Start of SUPPLIED DATA

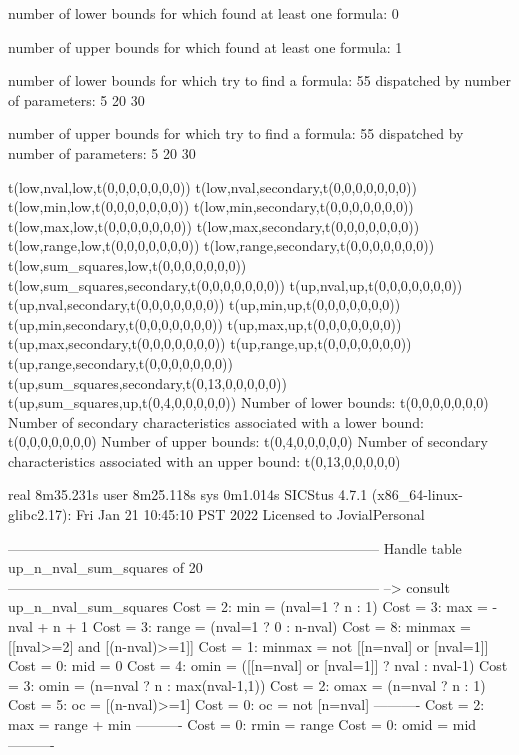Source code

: number of lower bounds for which found at least one formula: 0

number of upper bounds for which found at least one formula: 1

number of lower bounds for which try to find a formula: 55
dispatched by number of parameters: 5  20  30

number of upper bounds for which try to find a formula: 55
dispatched by number of parameters: 5  20  30

t(low,nval,low,t(0,0,0,0,0,0,0))
t(low,nval,secondary,t(0,0,0,0,0,0,0))
t(low,min,low,t(0,0,0,0,0,0,0))
t(low,min,secondary,t(0,0,0,0,0,0,0))
t(low,max,low,t(0,0,0,0,0,0,0))
t(low,max,secondary,t(0,0,0,0,0,0,0))
t(low,range,low,t(0,0,0,0,0,0,0))
t(low,range,secondary,t(0,0,0,0,0,0,0))
t(low,sum_squares,low,t(0,0,0,0,0,0,0))
t(low,sum_squares,secondary,t(0,0,0,0,0,0,0))
t(up,nval,up,t(0,0,0,0,0,0,0))
t(up,nval,secondary,t(0,0,0,0,0,0,0))
t(up,min,up,t(0,0,0,0,0,0,0))
t(up,min,secondary,t(0,0,0,0,0,0,0))
t(up,max,up,t(0,0,0,0,0,0,0))
t(up,max,secondary,t(0,0,0,0,0,0,0))
t(up,range,up,t(0,0,0,0,0,0,0))
t(up,range,secondary,t(0,0,0,0,0,0,0))
t(up,sum_squares,secondary,t(0,13,0,0,0,0,0))
t(up,sum_squares,up,t(0,4,0,0,0,0,0))
Number of lower bounds:                                             t(0,0,0,0,0,0,0)
Number of secondary characteristics associated with a lower bound:  t(0,0,0,0,0,0,0)
Number of upper bounds:                                             t(0,4,0,0,0,0,0)
Number of secondary characteristics associated with an upper bound: t(0,13,0,0,0,0,0)

real	8m35.231s
user	8m25.118s
sys	0m1.014s
SICStus 4.7.1 (x86_64-linux-glibc2.17): Fri Jan 21 10:45:10 PST 2022
Licensed to JovialPersonal


--------------------------------------------------------------------------------
Handle table up_n_nval_sum_squares of 20
--------------------------------------------------------------------------------
--> consult up_n_nval_sum_squares
Cost =  2:  min    = (nval=1 ? n : 1)
Cost =  3:  max    = -nval + n + 1
Cost =  3:  range  = (nval=1 ? 0 : n-nval)
Cost =  8:  minmax = [[nval>=2] and [(n-nval)>=1]]
Cost =  1:  minmax = not [[n=nval] or [nval=1]]
Cost =  0:  mid    = 0
Cost =  4:  omin   = ([[n=nval] or [nval=1]] ? nval : nval-1)
Cost =  3:  omin   = (n=nval ? n : max(nval-1,1))
Cost =  2:  omax   = (n=nval ? n : 1)
Cost =  5:  oc     = [(n-nval)>=1]
Cost =  0:  oc     = not [n=nval]
----------
Cost =  2:  max    = range + min
----------
Cost =  0:  rmin   = range
Cost =  0:  omid   = mid
----------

End of SUPPLIED DATA

● **WHAT NEEDS TO BE DONE**: Please find each line in the records above that holds the word "lower", and copy it.

● **TASK SOLUTION**:
: number of lower bounds for which found at least one formula: 0
number of lower bounds for which try to find a formula: 55
Number of lower bounds:                                             t(0,0,0,0,0,0,0)
Number of secondary characteristics associated with a lower bound:  t(0,0,0,0,0,0,0)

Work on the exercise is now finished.